# [Given records]
§

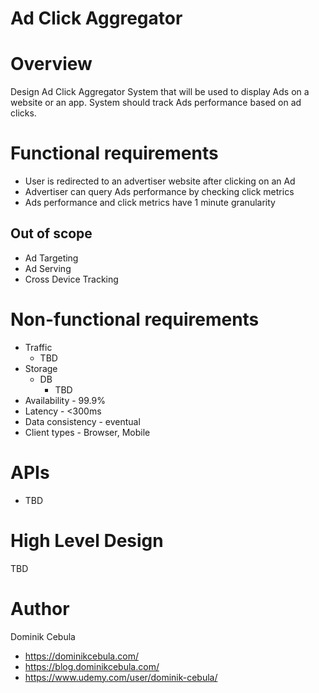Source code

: # Ad Click Aggregator

# Overview

Design Ad Click Aggregator System that will be used to display Ads on a website or an app. System should track Ads
performance based on ad clicks.

# Functional requirements

* User is redirected to an advertiser website after clicking on an Ad
* Advertiser can query Ads performance by checking click metrics
* Ads performance and click metrics have 1 minute granularity

## Out of scope

* Ad Targeting
* Ad Serving
* Cross Device Tracking

# Non-functional requirements

* Traffic
    * TBD
* Storage
    * DB
        * TBD
* Availability - 99.9%
* Latency - <300ms
* Data consistency - eventual
* Client types - Browser, Mobile

# APIs

* TBD

# High Level Design

TBD

# Author

Dominik Cebula

* https://dominikcebula.com/
* https://blog.dominikcebula.com/
* https://www.udemy.com/user/dominik-cebula/
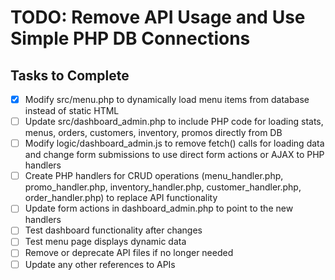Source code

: # TODO: Remove API Usage and Use Simple PHP DB Connections

## Tasks to Complete

- [x] Modify src/menu.php to dynamically load menu items from database instead of static HTML
- [ ] Update src/dashboard_admin.php to include PHP code for loading stats, menus, orders, customers, inventory, promos directly from DB
- [ ] Modify logic/dashboard_admin.js to remove fetch() calls for loading data and change form submissions to use direct form actions or AJAX to PHP handlers
- [ ] Create PHP handlers for CRUD operations (menu_handler.php, promo_handler.php, inventory_handler.php, customer_handler.php, order_handler.php) to replace API functionality
- [ ] Update form actions in dashboard_admin.php to point to the new handlers
- [ ] Test dashboard functionality after changes
- [ ] Test menu page displays dynamic data
- [ ] Remove or deprecate API files if no longer needed
- [ ] Update any other references to APIs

§

# [What you will do]
Search the material above for lines containing the string "Update", then pull them out.

# [Response to this exercise]
- [ ] Update src/dashboard_admin.php to include PHP code for loading stats, menus, orders, customers, inventory, promos directly from DB
- [ ] Update form actions in dashboard_admin.php to point to the new handlers
- [ ] Update any other references to APIs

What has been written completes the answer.